Extracted entries START

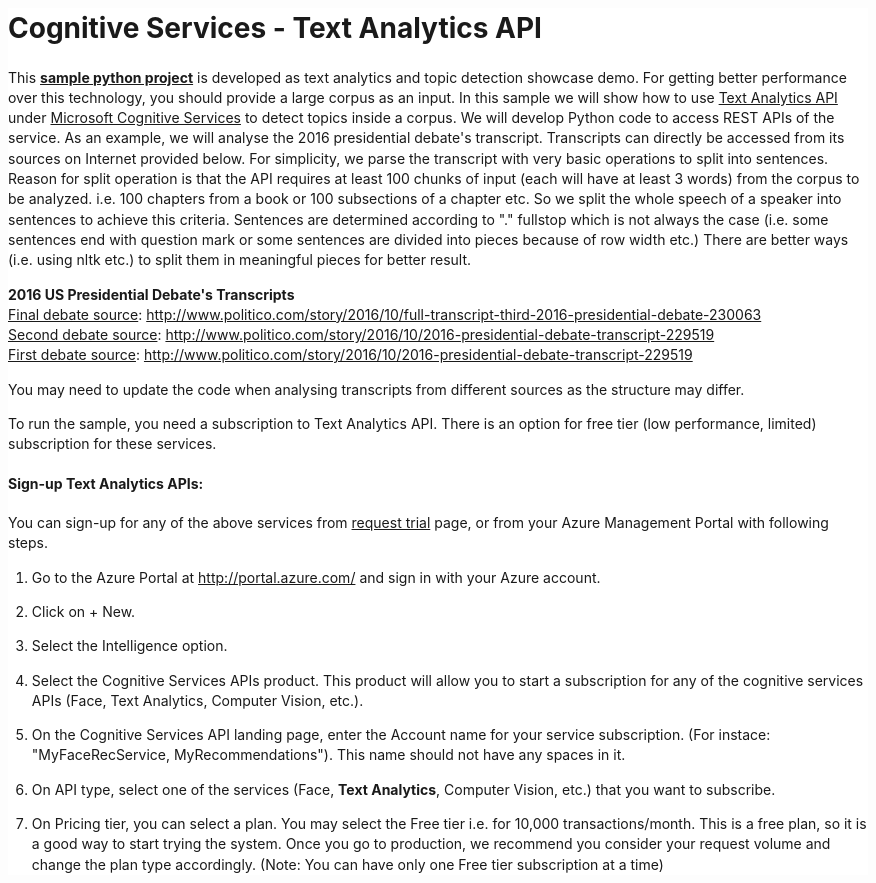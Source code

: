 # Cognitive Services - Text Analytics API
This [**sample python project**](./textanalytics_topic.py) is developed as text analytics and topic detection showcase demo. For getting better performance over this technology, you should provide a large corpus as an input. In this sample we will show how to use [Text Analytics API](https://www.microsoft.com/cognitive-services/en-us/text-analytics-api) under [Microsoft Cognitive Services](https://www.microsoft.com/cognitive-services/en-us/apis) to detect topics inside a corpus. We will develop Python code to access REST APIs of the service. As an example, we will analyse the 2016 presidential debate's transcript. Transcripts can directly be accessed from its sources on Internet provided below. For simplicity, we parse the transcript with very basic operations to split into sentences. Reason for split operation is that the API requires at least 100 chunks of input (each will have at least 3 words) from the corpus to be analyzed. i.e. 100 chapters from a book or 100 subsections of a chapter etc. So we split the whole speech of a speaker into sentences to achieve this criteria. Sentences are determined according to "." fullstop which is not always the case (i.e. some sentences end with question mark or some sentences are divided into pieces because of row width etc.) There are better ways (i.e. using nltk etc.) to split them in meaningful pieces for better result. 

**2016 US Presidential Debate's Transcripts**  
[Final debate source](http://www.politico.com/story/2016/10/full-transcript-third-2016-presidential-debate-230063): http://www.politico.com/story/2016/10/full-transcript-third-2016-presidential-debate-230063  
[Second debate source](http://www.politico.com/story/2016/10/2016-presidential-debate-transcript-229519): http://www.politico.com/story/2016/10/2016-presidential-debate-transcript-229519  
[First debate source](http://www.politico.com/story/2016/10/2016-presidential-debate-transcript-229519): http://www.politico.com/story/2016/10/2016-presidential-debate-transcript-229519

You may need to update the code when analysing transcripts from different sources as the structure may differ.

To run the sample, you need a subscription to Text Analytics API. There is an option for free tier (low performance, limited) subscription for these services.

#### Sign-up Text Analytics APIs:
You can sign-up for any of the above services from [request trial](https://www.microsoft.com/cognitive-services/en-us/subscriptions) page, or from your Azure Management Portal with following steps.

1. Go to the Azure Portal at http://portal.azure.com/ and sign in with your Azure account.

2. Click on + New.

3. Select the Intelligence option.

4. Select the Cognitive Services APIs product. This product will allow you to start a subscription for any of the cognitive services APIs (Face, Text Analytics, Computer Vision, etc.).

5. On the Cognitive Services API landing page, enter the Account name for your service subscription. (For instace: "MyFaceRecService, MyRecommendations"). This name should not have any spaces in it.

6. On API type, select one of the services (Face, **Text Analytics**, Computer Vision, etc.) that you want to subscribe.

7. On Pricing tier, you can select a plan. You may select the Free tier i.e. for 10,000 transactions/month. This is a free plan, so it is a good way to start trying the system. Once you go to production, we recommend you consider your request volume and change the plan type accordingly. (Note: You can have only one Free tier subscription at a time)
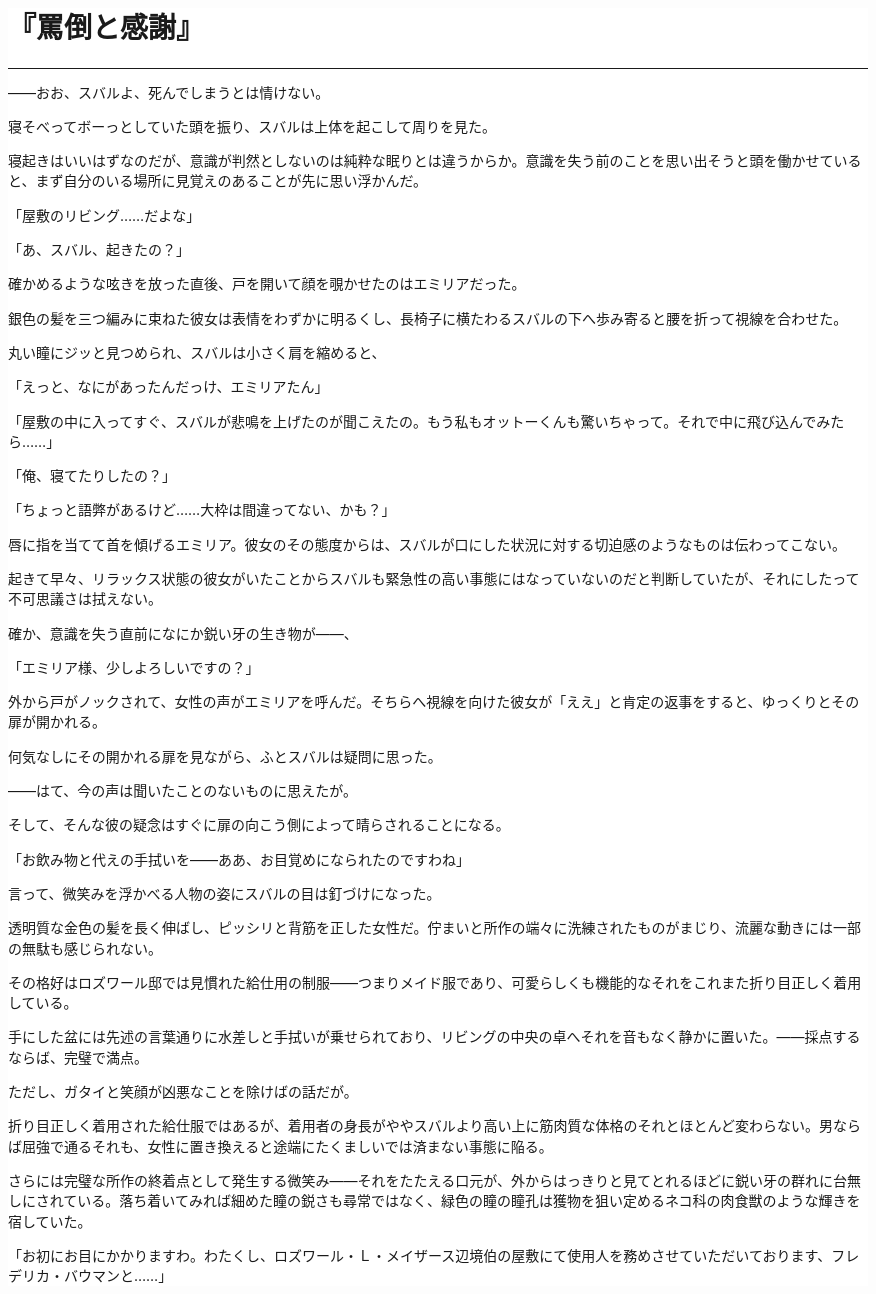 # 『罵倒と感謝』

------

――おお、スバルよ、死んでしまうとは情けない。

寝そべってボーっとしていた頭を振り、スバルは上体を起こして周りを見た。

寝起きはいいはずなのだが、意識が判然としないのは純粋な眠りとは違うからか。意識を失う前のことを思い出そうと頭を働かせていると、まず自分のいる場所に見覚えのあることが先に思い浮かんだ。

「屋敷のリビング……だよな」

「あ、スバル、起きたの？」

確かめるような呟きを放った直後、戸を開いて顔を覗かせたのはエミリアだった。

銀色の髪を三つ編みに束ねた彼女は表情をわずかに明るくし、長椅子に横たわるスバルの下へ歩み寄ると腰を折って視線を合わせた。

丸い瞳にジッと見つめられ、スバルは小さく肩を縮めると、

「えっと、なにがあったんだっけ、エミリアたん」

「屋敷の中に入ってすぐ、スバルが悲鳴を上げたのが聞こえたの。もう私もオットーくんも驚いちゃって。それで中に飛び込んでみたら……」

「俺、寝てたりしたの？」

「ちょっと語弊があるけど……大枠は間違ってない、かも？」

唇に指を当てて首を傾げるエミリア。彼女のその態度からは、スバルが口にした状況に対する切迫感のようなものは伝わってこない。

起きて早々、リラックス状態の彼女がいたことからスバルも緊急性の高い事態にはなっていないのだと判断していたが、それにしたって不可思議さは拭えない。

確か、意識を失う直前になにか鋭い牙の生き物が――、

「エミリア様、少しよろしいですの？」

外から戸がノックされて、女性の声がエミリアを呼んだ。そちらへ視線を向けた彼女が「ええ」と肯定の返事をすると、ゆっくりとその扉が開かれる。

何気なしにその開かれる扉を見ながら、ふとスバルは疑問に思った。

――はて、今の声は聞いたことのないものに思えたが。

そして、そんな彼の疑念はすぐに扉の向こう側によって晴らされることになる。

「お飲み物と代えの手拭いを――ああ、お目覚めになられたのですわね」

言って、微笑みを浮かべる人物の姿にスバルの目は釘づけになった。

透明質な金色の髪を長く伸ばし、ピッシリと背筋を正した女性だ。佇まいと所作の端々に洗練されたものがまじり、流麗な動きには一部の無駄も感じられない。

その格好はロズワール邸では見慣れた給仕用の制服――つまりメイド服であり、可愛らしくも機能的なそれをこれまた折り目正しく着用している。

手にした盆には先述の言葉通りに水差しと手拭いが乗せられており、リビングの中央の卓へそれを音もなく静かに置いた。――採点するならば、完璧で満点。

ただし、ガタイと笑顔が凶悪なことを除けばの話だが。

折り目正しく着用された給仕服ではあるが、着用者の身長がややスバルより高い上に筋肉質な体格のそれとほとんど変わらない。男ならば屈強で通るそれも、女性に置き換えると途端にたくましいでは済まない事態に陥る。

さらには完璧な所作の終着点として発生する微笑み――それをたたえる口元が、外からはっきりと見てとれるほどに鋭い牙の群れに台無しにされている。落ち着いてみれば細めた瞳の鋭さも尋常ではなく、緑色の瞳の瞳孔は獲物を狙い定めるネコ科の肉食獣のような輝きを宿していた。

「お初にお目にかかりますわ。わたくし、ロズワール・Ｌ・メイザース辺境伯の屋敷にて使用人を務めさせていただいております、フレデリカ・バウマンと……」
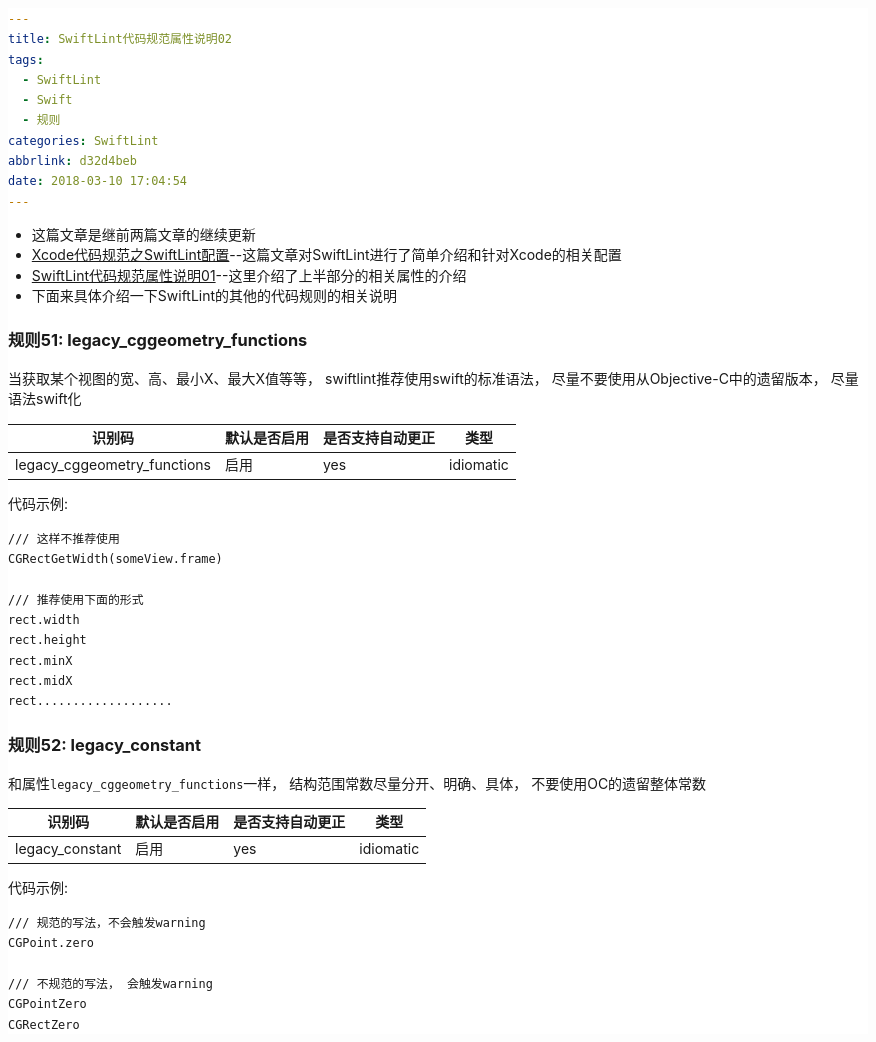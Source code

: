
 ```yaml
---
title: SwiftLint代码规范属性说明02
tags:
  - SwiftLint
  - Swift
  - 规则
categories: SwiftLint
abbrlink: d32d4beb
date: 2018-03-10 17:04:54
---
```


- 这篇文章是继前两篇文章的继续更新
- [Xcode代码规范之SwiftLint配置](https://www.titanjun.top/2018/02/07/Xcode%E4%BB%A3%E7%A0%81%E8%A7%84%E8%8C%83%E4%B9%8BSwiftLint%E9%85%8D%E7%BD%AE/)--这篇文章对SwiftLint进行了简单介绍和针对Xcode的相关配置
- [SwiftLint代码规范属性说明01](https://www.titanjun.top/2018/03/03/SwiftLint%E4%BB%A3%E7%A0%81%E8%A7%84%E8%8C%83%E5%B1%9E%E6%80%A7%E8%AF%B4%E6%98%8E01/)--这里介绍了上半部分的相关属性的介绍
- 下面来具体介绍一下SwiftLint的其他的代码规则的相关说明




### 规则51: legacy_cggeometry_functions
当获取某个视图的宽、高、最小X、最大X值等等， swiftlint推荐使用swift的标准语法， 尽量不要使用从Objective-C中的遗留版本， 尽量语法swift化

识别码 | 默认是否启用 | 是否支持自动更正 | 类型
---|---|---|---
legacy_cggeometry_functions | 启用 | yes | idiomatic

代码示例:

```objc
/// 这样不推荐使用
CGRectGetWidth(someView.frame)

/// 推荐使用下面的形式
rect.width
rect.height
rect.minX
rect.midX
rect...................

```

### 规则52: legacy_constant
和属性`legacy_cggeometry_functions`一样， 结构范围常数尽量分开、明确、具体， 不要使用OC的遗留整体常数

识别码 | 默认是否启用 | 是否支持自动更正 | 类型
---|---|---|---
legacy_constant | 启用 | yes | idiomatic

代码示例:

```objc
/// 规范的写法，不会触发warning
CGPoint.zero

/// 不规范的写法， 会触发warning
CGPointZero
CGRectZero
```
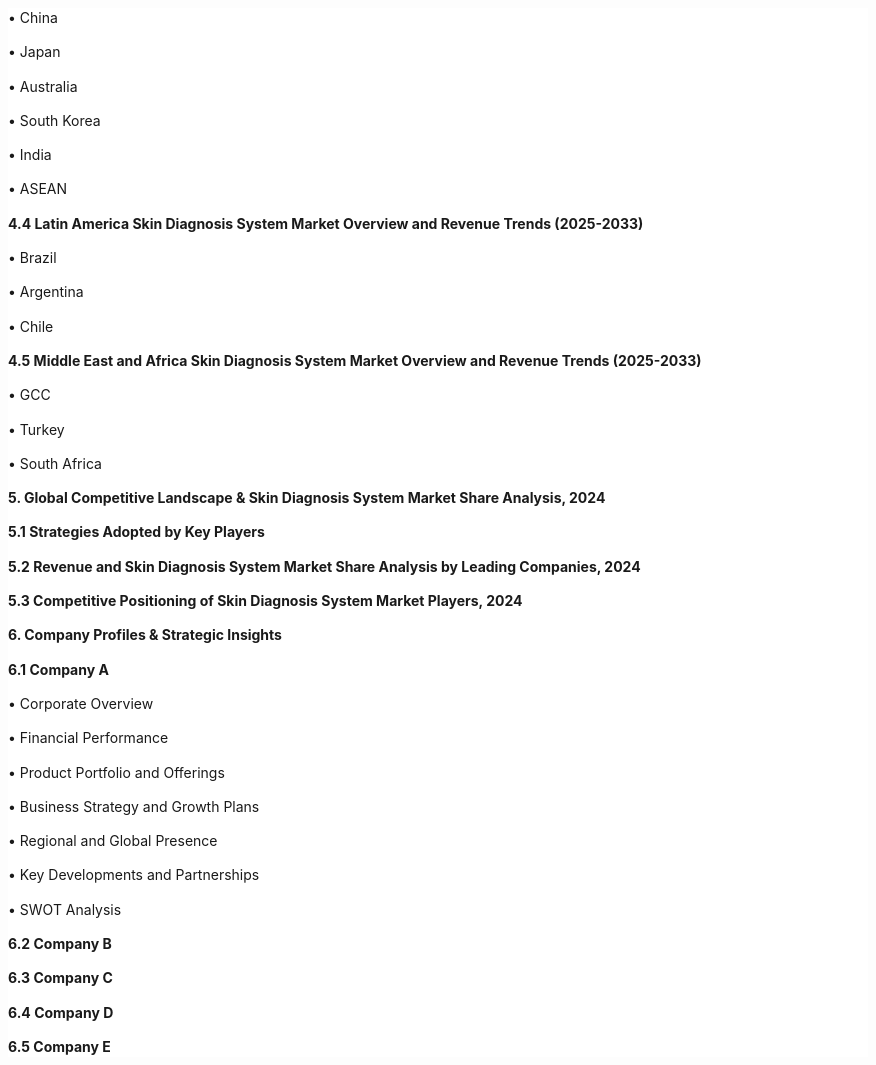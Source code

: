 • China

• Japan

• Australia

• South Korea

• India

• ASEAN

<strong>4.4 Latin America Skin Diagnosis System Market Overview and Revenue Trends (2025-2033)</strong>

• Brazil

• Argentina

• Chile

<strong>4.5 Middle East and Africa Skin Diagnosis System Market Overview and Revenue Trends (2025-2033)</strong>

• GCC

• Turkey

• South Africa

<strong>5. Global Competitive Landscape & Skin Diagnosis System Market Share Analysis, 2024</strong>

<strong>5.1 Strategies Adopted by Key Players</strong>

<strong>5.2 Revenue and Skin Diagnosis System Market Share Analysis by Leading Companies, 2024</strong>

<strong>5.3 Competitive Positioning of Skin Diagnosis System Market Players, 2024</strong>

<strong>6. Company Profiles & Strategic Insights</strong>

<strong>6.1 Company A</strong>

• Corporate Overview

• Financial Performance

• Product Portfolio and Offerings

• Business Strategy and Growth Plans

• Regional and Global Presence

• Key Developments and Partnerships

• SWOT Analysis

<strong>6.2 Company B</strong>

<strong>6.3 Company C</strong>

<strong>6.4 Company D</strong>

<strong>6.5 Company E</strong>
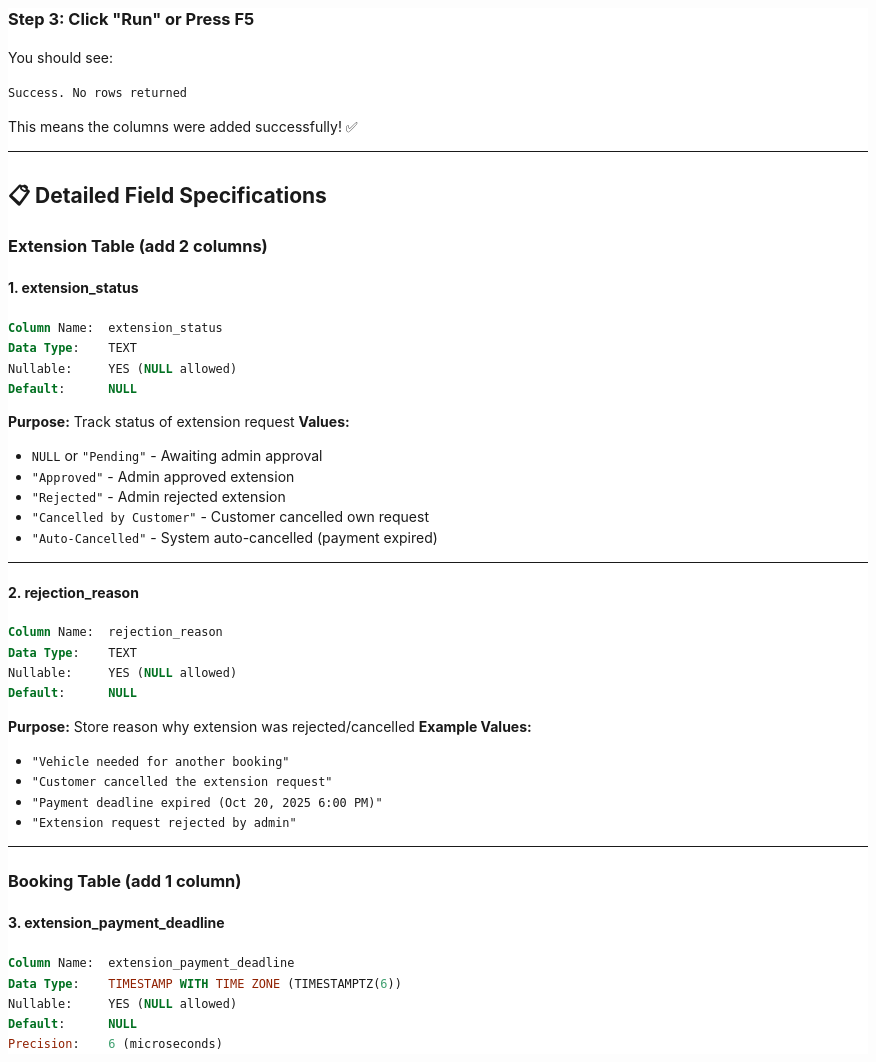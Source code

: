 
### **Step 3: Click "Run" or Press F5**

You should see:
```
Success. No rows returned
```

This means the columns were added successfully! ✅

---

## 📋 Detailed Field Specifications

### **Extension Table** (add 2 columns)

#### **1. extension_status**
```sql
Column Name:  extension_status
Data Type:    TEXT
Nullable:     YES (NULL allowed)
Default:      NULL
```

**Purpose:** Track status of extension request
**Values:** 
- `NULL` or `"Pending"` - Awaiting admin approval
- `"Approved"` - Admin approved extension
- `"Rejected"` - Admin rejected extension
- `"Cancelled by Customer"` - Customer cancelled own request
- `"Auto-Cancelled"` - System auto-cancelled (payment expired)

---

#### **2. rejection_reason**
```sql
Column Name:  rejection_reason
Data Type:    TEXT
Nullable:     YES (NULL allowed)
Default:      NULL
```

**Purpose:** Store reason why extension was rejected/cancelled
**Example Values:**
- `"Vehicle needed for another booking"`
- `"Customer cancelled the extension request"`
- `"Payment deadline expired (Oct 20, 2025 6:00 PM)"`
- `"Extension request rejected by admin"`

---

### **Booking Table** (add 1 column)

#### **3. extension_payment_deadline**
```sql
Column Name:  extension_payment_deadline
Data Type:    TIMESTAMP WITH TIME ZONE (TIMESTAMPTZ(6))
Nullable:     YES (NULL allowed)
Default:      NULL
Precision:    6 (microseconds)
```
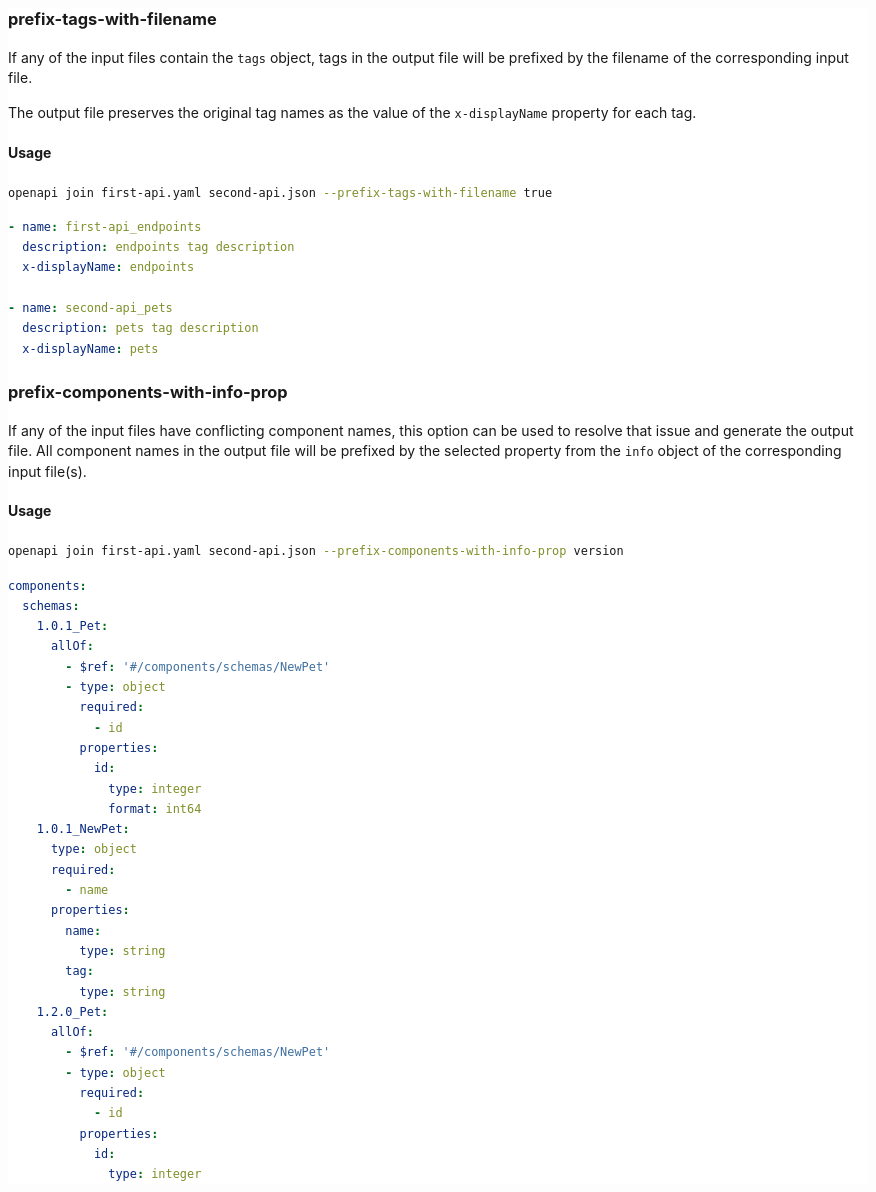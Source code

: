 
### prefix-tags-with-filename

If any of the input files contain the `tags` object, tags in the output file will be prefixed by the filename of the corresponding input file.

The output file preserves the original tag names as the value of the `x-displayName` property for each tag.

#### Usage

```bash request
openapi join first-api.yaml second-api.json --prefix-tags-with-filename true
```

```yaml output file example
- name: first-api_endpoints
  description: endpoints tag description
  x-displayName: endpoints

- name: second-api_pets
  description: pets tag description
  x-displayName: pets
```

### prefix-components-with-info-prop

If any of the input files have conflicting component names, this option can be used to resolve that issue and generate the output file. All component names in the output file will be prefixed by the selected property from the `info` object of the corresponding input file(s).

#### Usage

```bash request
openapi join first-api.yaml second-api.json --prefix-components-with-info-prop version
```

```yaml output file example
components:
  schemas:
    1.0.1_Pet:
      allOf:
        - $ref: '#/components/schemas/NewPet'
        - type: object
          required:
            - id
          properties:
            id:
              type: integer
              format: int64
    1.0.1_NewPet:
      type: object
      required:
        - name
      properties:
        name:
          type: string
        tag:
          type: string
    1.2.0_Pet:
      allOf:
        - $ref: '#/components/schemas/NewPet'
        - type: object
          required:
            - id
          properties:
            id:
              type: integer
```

Extracted entries END

▶ **Task goal**
Return, with no change at all, every line in the entries above from the line containing "銀色の髪を三つ編みに束ねた彼" through the line containing "唇に指を当てて首を傾げるエミ".

▶ **Task response**
銀色の髪を三つ編みに束ねた彼女は表情をわずかに明るくし、長椅子に横たわるスバルの下へ歩み寄ると腰を折って視線を合わせた。

丸い瞳にジッと見つめられ、スバルは小さく肩を縮めると、

「えっと、なにがあったんだっけ、エミリアたん」

「屋敷の中に入ってすぐ、スバルが悲鳴を上げたのが聞こえたの。もう私もオットーくんも驚いちゃって。それで中に飛び込んでみたら……」

「俺、寝てたりしたの？」

「ちょっと語弊があるけど……大枠は間違ってない、かも？」

唇に指を当てて首を傾げるエミリア。彼女のその態度からは、スバルが口にした状況に対する切迫感のようなものは伝わってこない。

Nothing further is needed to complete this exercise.